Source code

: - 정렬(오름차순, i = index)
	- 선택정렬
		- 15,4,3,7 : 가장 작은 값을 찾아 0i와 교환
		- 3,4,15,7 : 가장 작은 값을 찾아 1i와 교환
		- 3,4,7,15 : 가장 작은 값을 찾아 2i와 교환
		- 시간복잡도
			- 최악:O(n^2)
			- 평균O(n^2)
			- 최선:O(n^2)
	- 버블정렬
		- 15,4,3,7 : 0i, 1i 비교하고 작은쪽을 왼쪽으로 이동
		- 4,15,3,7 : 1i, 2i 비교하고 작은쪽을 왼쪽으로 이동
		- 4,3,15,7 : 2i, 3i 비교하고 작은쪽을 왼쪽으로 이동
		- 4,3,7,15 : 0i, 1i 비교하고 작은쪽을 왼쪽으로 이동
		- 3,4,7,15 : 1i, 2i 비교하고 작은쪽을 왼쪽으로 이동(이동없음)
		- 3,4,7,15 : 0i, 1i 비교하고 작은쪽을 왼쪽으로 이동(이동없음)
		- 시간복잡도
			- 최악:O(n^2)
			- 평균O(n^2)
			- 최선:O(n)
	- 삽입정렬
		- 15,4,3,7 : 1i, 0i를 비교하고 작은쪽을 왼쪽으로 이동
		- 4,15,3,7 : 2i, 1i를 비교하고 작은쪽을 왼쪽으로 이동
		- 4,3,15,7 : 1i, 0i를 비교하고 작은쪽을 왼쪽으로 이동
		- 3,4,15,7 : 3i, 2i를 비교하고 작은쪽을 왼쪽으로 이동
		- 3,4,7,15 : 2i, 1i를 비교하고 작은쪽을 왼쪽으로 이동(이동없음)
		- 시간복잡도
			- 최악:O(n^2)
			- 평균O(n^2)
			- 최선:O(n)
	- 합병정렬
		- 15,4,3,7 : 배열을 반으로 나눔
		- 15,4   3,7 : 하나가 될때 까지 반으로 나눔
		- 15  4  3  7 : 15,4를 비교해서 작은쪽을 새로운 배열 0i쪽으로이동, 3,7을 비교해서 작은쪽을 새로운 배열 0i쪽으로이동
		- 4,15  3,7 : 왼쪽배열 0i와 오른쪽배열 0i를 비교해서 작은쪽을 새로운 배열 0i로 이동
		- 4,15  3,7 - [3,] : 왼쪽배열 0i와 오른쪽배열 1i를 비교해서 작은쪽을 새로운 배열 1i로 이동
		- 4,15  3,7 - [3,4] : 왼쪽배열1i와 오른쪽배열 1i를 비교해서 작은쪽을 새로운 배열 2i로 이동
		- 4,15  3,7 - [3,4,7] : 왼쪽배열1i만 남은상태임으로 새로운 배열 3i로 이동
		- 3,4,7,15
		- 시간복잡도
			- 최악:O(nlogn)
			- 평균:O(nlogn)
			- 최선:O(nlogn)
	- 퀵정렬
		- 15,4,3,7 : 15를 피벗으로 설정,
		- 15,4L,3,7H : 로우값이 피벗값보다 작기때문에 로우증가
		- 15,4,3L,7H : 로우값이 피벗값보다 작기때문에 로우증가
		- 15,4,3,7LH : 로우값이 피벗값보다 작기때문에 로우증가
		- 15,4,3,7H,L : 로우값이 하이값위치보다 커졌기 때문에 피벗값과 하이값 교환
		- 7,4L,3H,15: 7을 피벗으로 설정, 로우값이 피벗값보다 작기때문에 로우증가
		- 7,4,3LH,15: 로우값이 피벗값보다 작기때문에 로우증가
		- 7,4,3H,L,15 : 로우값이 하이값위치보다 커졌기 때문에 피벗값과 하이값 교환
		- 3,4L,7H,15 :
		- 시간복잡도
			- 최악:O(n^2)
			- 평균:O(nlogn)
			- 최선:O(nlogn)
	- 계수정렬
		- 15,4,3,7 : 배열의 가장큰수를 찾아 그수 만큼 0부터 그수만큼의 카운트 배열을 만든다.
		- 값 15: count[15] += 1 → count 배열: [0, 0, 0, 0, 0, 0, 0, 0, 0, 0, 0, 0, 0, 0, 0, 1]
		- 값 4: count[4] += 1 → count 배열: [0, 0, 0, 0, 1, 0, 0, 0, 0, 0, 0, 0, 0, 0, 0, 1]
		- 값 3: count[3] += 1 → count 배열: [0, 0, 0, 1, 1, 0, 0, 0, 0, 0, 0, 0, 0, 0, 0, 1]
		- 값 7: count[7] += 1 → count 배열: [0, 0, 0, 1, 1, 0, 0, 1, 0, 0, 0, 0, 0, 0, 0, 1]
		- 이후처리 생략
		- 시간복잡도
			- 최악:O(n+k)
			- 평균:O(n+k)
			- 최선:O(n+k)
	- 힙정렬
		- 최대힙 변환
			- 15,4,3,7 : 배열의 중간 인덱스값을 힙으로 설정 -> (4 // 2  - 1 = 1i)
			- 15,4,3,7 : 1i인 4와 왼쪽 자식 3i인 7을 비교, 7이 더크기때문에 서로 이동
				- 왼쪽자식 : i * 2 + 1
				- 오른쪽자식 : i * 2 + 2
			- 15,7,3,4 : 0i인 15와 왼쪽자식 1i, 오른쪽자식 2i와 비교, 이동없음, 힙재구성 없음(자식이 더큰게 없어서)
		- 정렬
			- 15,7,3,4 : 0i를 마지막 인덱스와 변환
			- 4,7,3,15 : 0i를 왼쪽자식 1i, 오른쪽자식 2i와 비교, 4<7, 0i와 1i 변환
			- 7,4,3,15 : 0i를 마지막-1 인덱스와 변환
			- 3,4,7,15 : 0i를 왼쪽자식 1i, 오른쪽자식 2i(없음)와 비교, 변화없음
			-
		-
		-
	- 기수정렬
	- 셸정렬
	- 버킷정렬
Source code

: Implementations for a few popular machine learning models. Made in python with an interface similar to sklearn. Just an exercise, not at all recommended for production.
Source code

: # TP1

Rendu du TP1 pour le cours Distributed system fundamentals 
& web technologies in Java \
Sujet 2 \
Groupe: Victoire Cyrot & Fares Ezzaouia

## HOW TO COMPLETE THIS TASK:
Reproduce the complete data exactly as presented above.

## RESULT BELOW:
Source code

: - 정렬(오름차순, i = index)
	- 선택정렬
		- 15,4,3,7 : 가장 작은 값을 찾아 0i와 교환
		- 3,4,15,7 : 가장 작은 값을 찾아 1i와 교환
		- 3,4,7,15 : 가장 작은 값을 찾아 2i와 교환
		- 시간복잡도
			- 최악:O(n^2)
			- 평균O(n^2)
			- 최선:O(n^2)
	- 버블정렬
		- 15,4,3,7 : 0i, 1i 비교하고 작은쪽을 왼쪽으로 이동
		- 4,15,3,7 : 1i, 2i 비교하고 작은쪽을 왼쪽으로 이동
		- 4,3,15,7 : 2i, 3i 비교하고 작은쪽을 왼쪽으로 이동
		- 4,3,7,15 : 0i, 1i 비교하고 작은쪽을 왼쪽으로 이동
		- 3,4,7,15 : 1i, 2i 비교하고 작은쪽을 왼쪽으로 이동(이동없음)
		- 3,4,7,15 : 0i, 1i 비교하고 작은쪽을 왼쪽으로 이동(이동없음)
		- 시간복잡도
			- 최악:O(n^2)
			- 평균O(n^2)
			- 최선:O(n)
	- 삽입정렬
		- 15,4,3,7 : 1i, 0i를 비교하고 작은쪽을 왼쪽으로 이동
		- 4,15,3,7 : 2i, 1i를 비교하고 작은쪽을 왼쪽으로 이동
		- 4,3,15,7 : 1i, 0i를 비교하고 작은쪽을 왼쪽으로 이동
		- 3,4,15,7 : 3i, 2i를 비교하고 작은쪽을 왼쪽으로 이동
		- 3,4,7,15 : 2i, 1i를 비교하고 작은쪽을 왼쪽으로 이동(이동없음)
		- 시간복잡도
			- 최악:O(n^2)
			- 평균O(n^2)
			- 최선:O(n)
	- 합병정렬
		- 15,4,3,7 : 배열을 반으로 나눔
		- 15,4   3,7 : 하나가 될때 까지 반으로 나눔
		- 15  4  3  7 : 15,4를 비교해서 작은쪽을 새로운 배열 0i쪽으로이동, 3,7을 비교해서 작은쪽을 새로운 배열 0i쪽으로이동
		- 4,15  3,7 : 왼쪽배열 0i와 오른쪽배열 0i를 비교해서 작은쪽을 새로운 배열 0i로 이동
		- 4,15  3,7 - [3,] : 왼쪽배열 0i와 오른쪽배열 1i를 비교해서 작은쪽을 새로운 배열 1i로 이동
		- 4,15  3,7 - [3,4] : 왼쪽배열1i와 오른쪽배열 1i를 비교해서 작은쪽을 새로운 배열 2i로 이동
		- 4,15  3,7 - [3,4,7] : 왼쪽배열1i만 남은상태임으로 새로운 배열 3i로 이동
		- 3,4,7,15
		- 시간복잡도
			- 최악:O(nlogn)
			- 평균:O(nlogn)
			- 최선:O(nlogn)
	- 퀵정렬
		- 15,4,3,7 : 15를 피벗으로 설정,
		- 15,4L,3,7H : 로우값이 피벗값보다 작기때문에 로우증가
		- 15,4,3L,7H : 로우값이 피벗값보다 작기때문에 로우증가
		- 15,4,3,7LH : 로우값이 피벗값보다 작기때문에 로우증가
		- 15,4,3,7H,L : 로우값이 하이값위치보다 커졌기 때문에 피벗값과 하이값 교환
		- 7,4L,3H,15: 7을 피벗으로 설정, 로우값이 피벗값보다 작기때문에 로우증가
		- 7,4,3LH,15: 로우값이 피벗값보다 작기때문에 로우증가
		- 7,4,3H,L,15 : 로우값이 하이값위치보다 커졌기 때문에 피벗값과 하이값 교환
		- 3,4L,7H,15 :
		- 시간복잡도
			- 최악:O(n^2)
			- 평균:O(nlogn)
			- 최선:O(nlogn)
	- 계수정렬
		- 15,4,3,7 : 배열의 가장큰수를 찾아 그수 만큼 0부터 그수만큼의 카운트 배열을 만든다.
		- 값 15: count[15] += 1 → count 배열: [0, 0, 0, 0, 0, 0, 0, 0, 0, 0, 0, 0, 0, 0, 0, 1]
		- 값 4: count[4] += 1 → count 배열: [0, 0, 0, 0, 1, 0, 0, 0, 0, 0, 0, 0, 0, 0, 0, 1]
		- 값 3: count[3] += 1 → count 배열: [0, 0, 0, 1, 1, 0, 0, 0, 0, 0, 0, 0, 0, 0, 0, 1]
		- 값 7: count[7] += 1 → count 배열: [0, 0, 0, 1, 1, 0, 0, 1, 0, 0, 0, 0, 0, 0, 0, 1]
		- 이후처리 생략
		- 시간복잡도
			- 최악:O(n+k)
			- 평균:O(n+k)
			- 최선:O(n+k)
	- 힙정렬
		- 최대힙 변환
			- 15,4,3,7 : 배열의 중간 인덱스값을 힙으로 설정 -> (4 // 2  - 1 = 1i)
			- 15,4,3,7 : 1i인 4와 왼쪽 자식 3i인 7을 비교, 7이 더크기때문에 서로 이동
				- 왼쪽자식 : i * 2 + 1
				- 오른쪽자식 : i * 2 + 2
			- 15,7,3,4 : 0i인 15와 왼쪽자식 1i, 오른쪽자식 2i와 비교, 이동없음, 힙재구성 없음(자식이 더큰게 없어서)
		- 정렬
			- 15,7,3,4 : 0i를 마지막 인덱스와 변환
			- 4,7,3,15 : 0i를 왼쪽자식 1i, 오른쪽자식 2i와 비교, 4<7, 0i와 1i 변환
			- 7,4,3,15 : 0i를 마지막-1 인덱스와 변환
			- 3,4,7,15 : 0i를 왼쪽자식 1i, 오른쪽자식 2i(없음)와 비교, 변화없음
			-
		-
		-
	- 기수정렬
	- 셸정렬
	- 버킷정렬
Source code

: Implementations for a few popular machine learning models. Made in python with an interface similar to sklearn. Just an exercise, not at all recommended for production.
Source code

: # TP1

Rendu du TP1 pour le cours Distributed system fundamentals 
& web technologies in Java \
Sujet 2 \
Groupe: Victoire Cyrot & Fares Ezzaouia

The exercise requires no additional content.